═══ RECORDS PROVIDED ═══

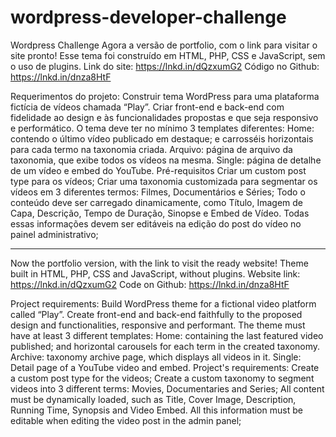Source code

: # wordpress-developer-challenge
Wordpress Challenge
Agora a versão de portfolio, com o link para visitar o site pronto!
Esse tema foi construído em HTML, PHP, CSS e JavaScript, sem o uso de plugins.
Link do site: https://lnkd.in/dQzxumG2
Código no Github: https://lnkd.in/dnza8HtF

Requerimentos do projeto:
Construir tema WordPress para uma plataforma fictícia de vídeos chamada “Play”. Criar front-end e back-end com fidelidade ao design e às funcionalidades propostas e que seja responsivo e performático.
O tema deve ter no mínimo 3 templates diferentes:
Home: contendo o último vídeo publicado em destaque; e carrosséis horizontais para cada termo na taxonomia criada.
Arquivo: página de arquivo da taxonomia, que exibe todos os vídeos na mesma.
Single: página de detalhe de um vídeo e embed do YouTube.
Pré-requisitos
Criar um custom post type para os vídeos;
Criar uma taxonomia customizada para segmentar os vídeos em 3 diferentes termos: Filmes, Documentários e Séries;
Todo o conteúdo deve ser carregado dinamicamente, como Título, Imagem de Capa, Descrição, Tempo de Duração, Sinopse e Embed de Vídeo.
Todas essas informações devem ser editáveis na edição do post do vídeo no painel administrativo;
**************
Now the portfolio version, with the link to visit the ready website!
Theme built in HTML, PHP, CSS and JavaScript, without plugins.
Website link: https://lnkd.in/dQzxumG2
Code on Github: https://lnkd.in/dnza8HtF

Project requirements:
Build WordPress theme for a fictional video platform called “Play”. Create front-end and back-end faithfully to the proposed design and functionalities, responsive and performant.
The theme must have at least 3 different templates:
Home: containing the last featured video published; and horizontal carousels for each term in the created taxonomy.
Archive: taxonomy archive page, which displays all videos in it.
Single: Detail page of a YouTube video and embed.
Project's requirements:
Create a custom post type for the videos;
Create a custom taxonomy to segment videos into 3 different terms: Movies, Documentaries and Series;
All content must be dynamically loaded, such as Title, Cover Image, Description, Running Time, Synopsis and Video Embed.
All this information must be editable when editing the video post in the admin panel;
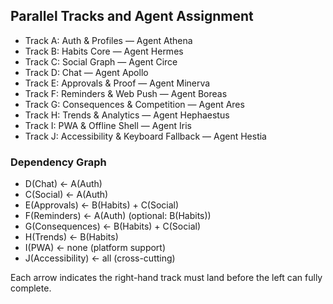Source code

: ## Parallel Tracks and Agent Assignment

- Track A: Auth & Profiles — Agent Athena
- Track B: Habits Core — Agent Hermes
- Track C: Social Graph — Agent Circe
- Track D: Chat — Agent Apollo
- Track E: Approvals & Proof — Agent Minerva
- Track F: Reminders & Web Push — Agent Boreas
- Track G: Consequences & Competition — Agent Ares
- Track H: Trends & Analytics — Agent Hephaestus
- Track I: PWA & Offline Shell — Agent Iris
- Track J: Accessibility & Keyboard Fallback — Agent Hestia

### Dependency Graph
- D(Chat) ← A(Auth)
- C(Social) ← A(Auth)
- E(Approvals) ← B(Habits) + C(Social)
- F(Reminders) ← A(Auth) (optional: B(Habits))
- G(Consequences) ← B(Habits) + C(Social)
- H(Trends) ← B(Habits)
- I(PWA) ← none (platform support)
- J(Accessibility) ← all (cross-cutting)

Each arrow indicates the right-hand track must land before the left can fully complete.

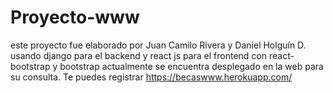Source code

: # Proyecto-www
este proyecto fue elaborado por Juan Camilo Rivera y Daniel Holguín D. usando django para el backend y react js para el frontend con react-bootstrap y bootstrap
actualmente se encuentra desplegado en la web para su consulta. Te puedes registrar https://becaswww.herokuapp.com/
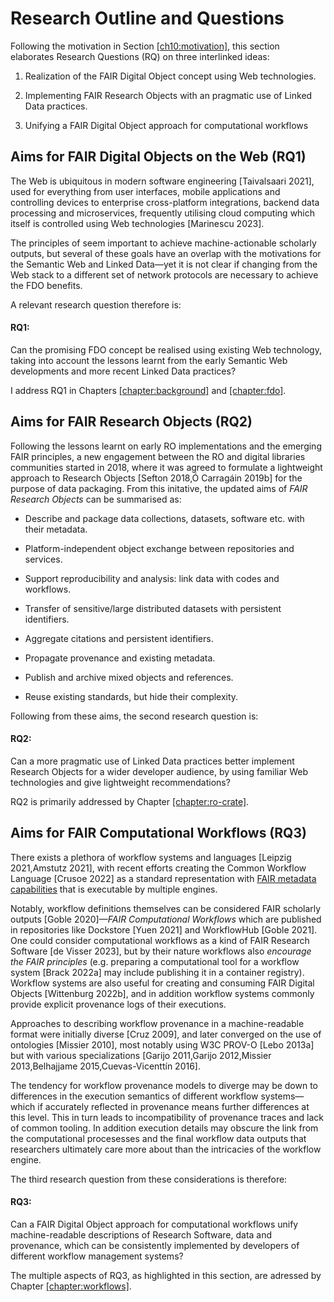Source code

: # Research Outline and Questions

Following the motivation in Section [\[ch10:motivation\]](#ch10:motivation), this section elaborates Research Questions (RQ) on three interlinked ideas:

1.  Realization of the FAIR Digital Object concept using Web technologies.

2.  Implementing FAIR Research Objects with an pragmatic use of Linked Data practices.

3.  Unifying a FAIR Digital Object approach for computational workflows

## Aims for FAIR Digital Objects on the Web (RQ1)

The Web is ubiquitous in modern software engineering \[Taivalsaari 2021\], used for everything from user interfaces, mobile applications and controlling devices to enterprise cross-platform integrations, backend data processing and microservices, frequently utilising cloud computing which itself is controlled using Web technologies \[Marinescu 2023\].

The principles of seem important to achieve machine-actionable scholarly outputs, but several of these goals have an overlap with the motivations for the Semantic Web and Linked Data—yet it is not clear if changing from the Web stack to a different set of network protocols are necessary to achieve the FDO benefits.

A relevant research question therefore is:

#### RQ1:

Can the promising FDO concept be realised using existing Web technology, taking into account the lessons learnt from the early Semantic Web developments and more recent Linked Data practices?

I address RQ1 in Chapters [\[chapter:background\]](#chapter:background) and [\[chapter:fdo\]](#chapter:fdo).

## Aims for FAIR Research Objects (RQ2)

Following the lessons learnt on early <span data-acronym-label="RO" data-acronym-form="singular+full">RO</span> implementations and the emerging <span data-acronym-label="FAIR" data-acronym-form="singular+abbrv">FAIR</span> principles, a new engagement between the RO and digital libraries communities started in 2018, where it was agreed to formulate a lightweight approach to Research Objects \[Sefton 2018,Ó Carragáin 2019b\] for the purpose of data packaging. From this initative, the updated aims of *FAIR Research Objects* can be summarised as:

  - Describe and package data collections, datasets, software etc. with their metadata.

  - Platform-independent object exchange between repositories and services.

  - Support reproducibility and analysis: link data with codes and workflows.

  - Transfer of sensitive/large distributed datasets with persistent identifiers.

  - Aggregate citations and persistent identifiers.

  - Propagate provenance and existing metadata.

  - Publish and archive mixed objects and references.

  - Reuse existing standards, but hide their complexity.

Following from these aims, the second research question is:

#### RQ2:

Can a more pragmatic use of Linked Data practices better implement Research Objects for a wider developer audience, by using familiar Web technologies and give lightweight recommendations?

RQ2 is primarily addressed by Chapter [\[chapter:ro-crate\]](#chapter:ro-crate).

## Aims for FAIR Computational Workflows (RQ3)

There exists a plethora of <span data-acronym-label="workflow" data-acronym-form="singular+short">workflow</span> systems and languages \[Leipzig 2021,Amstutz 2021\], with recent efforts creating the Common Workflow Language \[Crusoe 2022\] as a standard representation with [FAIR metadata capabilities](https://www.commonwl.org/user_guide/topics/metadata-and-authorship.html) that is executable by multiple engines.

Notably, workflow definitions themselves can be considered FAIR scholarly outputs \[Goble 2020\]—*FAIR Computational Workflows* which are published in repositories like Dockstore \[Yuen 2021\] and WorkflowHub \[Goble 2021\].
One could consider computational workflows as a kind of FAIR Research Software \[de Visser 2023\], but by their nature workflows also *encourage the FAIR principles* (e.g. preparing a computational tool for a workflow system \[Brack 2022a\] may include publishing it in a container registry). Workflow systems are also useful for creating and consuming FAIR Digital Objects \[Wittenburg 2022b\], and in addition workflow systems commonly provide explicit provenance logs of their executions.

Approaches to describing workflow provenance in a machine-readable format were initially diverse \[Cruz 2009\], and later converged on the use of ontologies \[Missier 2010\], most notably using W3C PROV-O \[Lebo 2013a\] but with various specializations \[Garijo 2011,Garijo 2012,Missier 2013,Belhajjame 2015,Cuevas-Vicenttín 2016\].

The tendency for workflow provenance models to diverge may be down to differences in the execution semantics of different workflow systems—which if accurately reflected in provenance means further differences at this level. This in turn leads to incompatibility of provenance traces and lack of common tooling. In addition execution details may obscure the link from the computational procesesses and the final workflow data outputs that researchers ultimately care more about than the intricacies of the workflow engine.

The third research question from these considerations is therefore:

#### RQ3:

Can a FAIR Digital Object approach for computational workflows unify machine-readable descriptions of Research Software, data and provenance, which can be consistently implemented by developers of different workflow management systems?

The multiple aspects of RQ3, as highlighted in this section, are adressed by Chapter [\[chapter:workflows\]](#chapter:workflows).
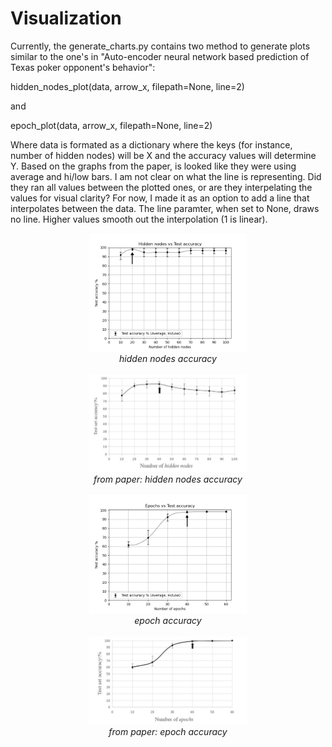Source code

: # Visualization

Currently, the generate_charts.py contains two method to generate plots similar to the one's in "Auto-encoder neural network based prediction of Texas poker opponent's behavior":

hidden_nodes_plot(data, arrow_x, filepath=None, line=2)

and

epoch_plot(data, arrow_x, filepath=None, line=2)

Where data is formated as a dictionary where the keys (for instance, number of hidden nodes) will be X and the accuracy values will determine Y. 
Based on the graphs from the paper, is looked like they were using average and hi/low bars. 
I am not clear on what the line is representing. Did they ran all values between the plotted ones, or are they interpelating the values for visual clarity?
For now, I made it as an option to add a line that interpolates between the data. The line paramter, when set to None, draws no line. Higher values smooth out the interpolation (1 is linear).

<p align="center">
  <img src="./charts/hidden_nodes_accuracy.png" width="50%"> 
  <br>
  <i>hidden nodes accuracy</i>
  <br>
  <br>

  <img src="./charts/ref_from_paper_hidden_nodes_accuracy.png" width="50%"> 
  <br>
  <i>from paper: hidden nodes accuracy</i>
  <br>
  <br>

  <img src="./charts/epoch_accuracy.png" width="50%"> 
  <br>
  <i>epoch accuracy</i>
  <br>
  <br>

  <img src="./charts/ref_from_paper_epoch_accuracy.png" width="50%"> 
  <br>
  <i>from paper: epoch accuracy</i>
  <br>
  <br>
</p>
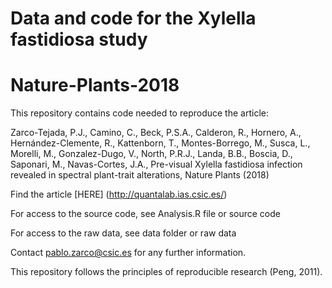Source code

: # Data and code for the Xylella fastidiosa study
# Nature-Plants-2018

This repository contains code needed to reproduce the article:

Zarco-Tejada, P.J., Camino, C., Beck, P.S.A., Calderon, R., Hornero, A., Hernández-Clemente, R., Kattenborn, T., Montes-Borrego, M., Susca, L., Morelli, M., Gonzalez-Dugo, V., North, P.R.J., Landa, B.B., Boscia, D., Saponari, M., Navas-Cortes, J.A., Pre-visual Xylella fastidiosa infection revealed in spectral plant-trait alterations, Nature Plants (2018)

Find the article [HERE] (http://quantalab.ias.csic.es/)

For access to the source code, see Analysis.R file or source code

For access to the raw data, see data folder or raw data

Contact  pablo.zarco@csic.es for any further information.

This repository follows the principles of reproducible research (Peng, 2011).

═══

PROBLEM TO WORK ON ▸ Copy the lines above exactly, starting with the line that contains "- J(Accessibility) ← all (cross-cutting)" and ending with the line that contains "Unifying a FAIR", and leave out any pictures.

EXERCISE SOLUTION ▸
- J(Accessibility) ← all (cross-cutting)

Each arrow indicates the right-hand track must land before the left can fully complete.

Source code

: # Proyecto-www
este proyecto fue elaborado por Juan Camilo Rivera y Daniel Holguín D. usando django para el backend y react js para el frontend con react-bootstrap y bootstrap
actualmente se encuentra desplegado en la web para su consulta. Te puedes registrar https://becaswww.herokuapp.com/
Source code

: # Research Outline and Questions

Following the motivation in Section [\[ch10:motivation\]](#ch10:motivation), this section elaborates Research Questions (RQ) on three interlinked ideas:

1.  Realization of the FAIR Digital Object concept using Web technologies.

2.  Implementing FAIR Research Objects with an pragmatic use of Linked Data practices.

3.  Unifying a FAIR Digital Object approach for computational workflows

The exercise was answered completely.